EXERCISE GOAL — Reproduce each record below in full, word for word, without images.

-- -- --

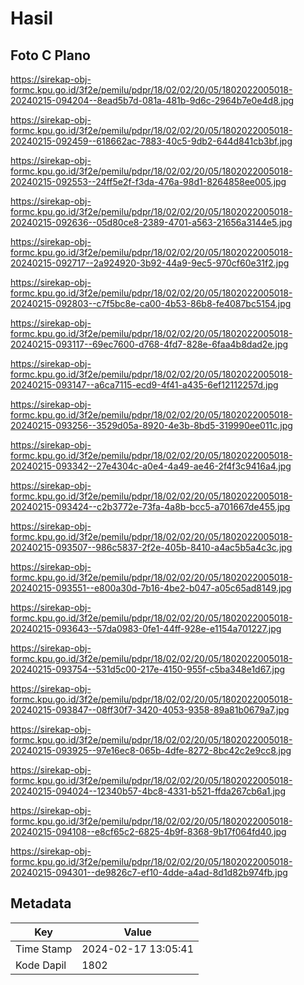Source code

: # Hasil

## Foto C Plano

https://sirekap-obj-formc.kpu.go.id/3f2e/pemilu/pdpr/18/02/02/20/05/1802022005018-20240215-094204--8ead5b7d-081a-481b-9d6c-2964b7e0e4d8.jpg

https://sirekap-obj-formc.kpu.go.id/3f2e/pemilu/pdpr/18/02/02/20/05/1802022005018-20240215-092459--618662ac-7883-40c5-9db2-644d841cb3bf.jpg

https://sirekap-obj-formc.kpu.go.id/3f2e/pemilu/pdpr/18/02/02/20/05/1802022005018-20240215-092553--24ff5e2f-f3da-476a-98d1-8264858ee005.jpg

https://sirekap-obj-formc.kpu.go.id/3f2e/pemilu/pdpr/18/02/02/20/05/1802022005018-20240215-092636--05d80ce8-2389-4701-a563-21656a3144e5.jpg

https://sirekap-obj-formc.kpu.go.id/3f2e/pemilu/pdpr/18/02/02/20/05/1802022005018-20240215-092717--2a924920-3b92-44a9-9ec5-970cf60e31f2.jpg

https://sirekap-obj-formc.kpu.go.id/3f2e/pemilu/pdpr/18/02/02/20/05/1802022005018-20240215-092803--c7f5bc8e-ca00-4b53-86b8-fe4087bc5154.jpg

https://sirekap-obj-formc.kpu.go.id/3f2e/pemilu/pdpr/18/02/02/20/05/1802022005018-20240215-093117--69ec7600-d768-4fd7-828e-6faa4b8dad2e.jpg

https://sirekap-obj-formc.kpu.go.id/3f2e/pemilu/pdpr/18/02/02/20/05/1802022005018-20240215-093147--a6ca7115-ecd9-4f41-a435-6ef12112257d.jpg

https://sirekap-obj-formc.kpu.go.id/3f2e/pemilu/pdpr/18/02/02/20/05/1802022005018-20240215-093256--3529d05a-8920-4e3b-8bd5-319990ee011c.jpg

https://sirekap-obj-formc.kpu.go.id/3f2e/pemilu/pdpr/18/02/02/20/05/1802022005018-20240215-093342--27e4304c-a0e4-4a49-ae46-2f4f3c9416a4.jpg

https://sirekap-obj-formc.kpu.go.id/3f2e/pemilu/pdpr/18/02/02/20/05/1802022005018-20240215-093424--c2b3772e-73fa-4a8b-bcc5-a701667de455.jpg

https://sirekap-obj-formc.kpu.go.id/3f2e/pemilu/pdpr/18/02/02/20/05/1802022005018-20240215-093507--986c5837-2f2e-405b-8410-a4ac5b5a4c3c.jpg

https://sirekap-obj-formc.kpu.go.id/3f2e/pemilu/pdpr/18/02/02/20/05/1802022005018-20240215-093551--e800a30d-7b16-4be2-b047-a05c65ad8149.jpg

https://sirekap-obj-formc.kpu.go.id/3f2e/pemilu/pdpr/18/02/02/20/05/1802022005018-20240215-093643--57da0983-0fe1-44ff-928e-e1154a701227.jpg

https://sirekap-obj-formc.kpu.go.id/3f2e/pemilu/pdpr/18/02/02/20/05/1802022005018-20240215-093754--531d5c00-217e-4150-955f-c5ba348e1d67.jpg

https://sirekap-obj-formc.kpu.go.id/3f2e/pemilu/pdpr/18/02/02/20/05/1802022005018-20240215-093847--08ff30f7-3420-4053-9358-89a81b0679a7.jpg

https://sirekap-obj-formc.kpu.go.id/3f2e/pemilu/pdpr/18/02/02/20/05/1802022005018-20240215-093925--97e16ec8-065b-4dfe-8272-8bc42c2e9cc8.jpg

https://sirekap-obj-formc.kpu.go.id/3f2e/pemilu/pdpr/18/02/02/20/05/1802022005018-20240215-094024--12340b57-4bc8-4331-b521-ffda267cb6a1.jpg

https://sirekap-obj-formc.kpu.go.id/3f2e/pemilu/pdpr/18/02/02/20/05/1802022005018-20240215-094108--e8cf65c2-6825-4b9f-8368-9b17f064fd40.jpg

https://sirekap-obj-formc.kpu.go.id/3f2e/pemilu/pdpr/18/02/02/20/05/1802022005018-20240215-094301--de9826c7-ef10-4dde-a4ad-8d1d82b974fb.jpg


## Metadata

| Key        | Value               |
| ---------- | ------------------- |
| Time Stamp | 2024-02-17 13:05:41 |
| Kode Dapil | 1802                |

-- -- --

ANSWER BOX —
Source code

: # Hasil

## Foto C Plano

https://sirekap-obj-formc.kpu.go.id/3f2e/pemilu/pdpr/18/02/02/20/05/1802022005018-20240215-094204--8ead5b7d-081a-481b-9d6c-2964b7e0e4d8.jpg

https://sirekap-obj-formc.kpu.go.id/3f2e/pemilu/pdpr/18/02/02/20/05/1802022005018-20240215-092459--618662ac-7883-40c5-9db2-644d841cb3bf.jpg

https://sirekap-obj-formc.kpu.go.id/3f2e/pemilu/pdpr/18/02/02/20/05/1802022005018-20240215-092553--24ff5e2f-f3da-476a-98d1-8264858ee005.jpg

https://sirekap-obj-formc.kpu.go.id/3f2e/pemilu/pdpr/18/02/02/20/05/1802022005018-20240215-092636--05d80ce8-2389-4701-a563-21656a3144e5.jpg

https://sirekap-obj-formc.kpu.go.id/3f2e/pemilu/pdpr/18/02/02/20/05/1802022005018-20240215-092717--2a924920-3b92-44a9-9ec5-970cf60e31f2.jpg

https://sirekap-obj-formc.kpu.go.id/3f2e/pemilu/pdpr/18/02/02/20/05/1802022005018-20240215-092803--c7f5bc8e-ca00-4b53-86b8-fe4087bc5154.jpg

https://sirekap-obj-formc.kpu.go.id/3f2e/pemilu/pdpr/18/02/02/20/05/1802022005018-20240215-093117--69ec7600-d768-4fd7-828e-6faa4b8dad2e.jpg

https://sirekap-obj-formc.kpu.go.id/3f2e/pemilu/pdpr/18/02/02/20/05/1802022005018-20240215-093147--a6ca7115-ecd9-4f41-a435-6ef12112257d.jpg

https://sirekap-obj-formc.kpu.go.id/3f2e/pemilu/pdpr/18/02/02/20/05/1802022005018-20240215-093256--3529d05a-8920-4e3b-8bd5-319990ee011c.jpg

https://sirekap-obj-formc.kpu.go.id/3f2e/pemilu/pdpr/18/02/02/20/05/1802022005018-20240215-093342--27e4304c-a0e4-4a49-ae46-2f4f3c9416a4.jpg

https://sirekap-obj-formc.kpu.go.id/3f2e/pemilu/pdpr/18/02/02/20/05/1802022005018-20240215-093424--c2b3772e-73fa-4a8b-bcc5-a701667de455.jpg

https://sirekap-obj-formc.kpu.go.id/3f2e/pemilu/pdpr/18/02/02/20/05/1802022005018-20240215-093507--986c5837-2f2e-405b-8410-a4ac5b5a4c3c.jpg

https://sirekap-obj-formc.kpu.go.id/3f2e/pemilu/pdpr/18/02/02/20/05/1802022005018-20240215-093551--e800a30d-7b16-4be2-b047-a05c65ad8149.jpg

https://sirekap-obj-formc.kpu.go.id/3f2e/pemilu/pdpr/18/02/02/20/05/1802022005018-20240215-093643--57da0983-0fe1-44ff-928e-e1154a701227.jpg

https://sirekap-obj-formc.kpu.go.id/3f2e/pemilu/pdpr/18/02/02/20/05/1802022005018-20240215-093754--531d5c00-217e-4150-955f-c5ba348e1d67.jpg

https://sirekap-obj-formc.kpu.go.id/3f2e/pemilu/pdpr/18/02/02/20/05/1802022005018-20240215-093847--08ff30f7-3420-4053-9358-89a81b0679a7.jpg

https://sirekap-obj-formc.kpu.go.id/3f2e/pemilu/pdpr/18/02/02/20/05/1802022005018-20240215-093925--97e16ec8-065b-4dfe-8272-8bc42c2e9cc8.jpg

https://sirekap-obj-formc.kpu.go.id/3f2e/pemilu/pdpr/18/02/02/20/05/1802022005018-20240215-094024--12340b57-4bc8-4331-b521-ffda267cb6a1.jpg

https://sirekap-obj-formc.kpu.go.id/3f2e/pemilu/pdpr/18/02/02/20/05/1802022005018-20240215-094108--e8cf65c2-6825-4b9f-8368-9b17f064fd40.jpg

https://sirekap-obj-formc.kpu.go.id/3f2e/pemilu/pdpr/18/02/02/20/05/1802022005018-20240215-094301--de9826c7-ef10-4dde-a4ad-8d1d82b974fb.jpg


## Metadata

| Key        | Value               |
| ---------- | ------------------- |
| Time Stamp | 2024-02-17 13:05:41 |
| Kode Dapil | 1802                |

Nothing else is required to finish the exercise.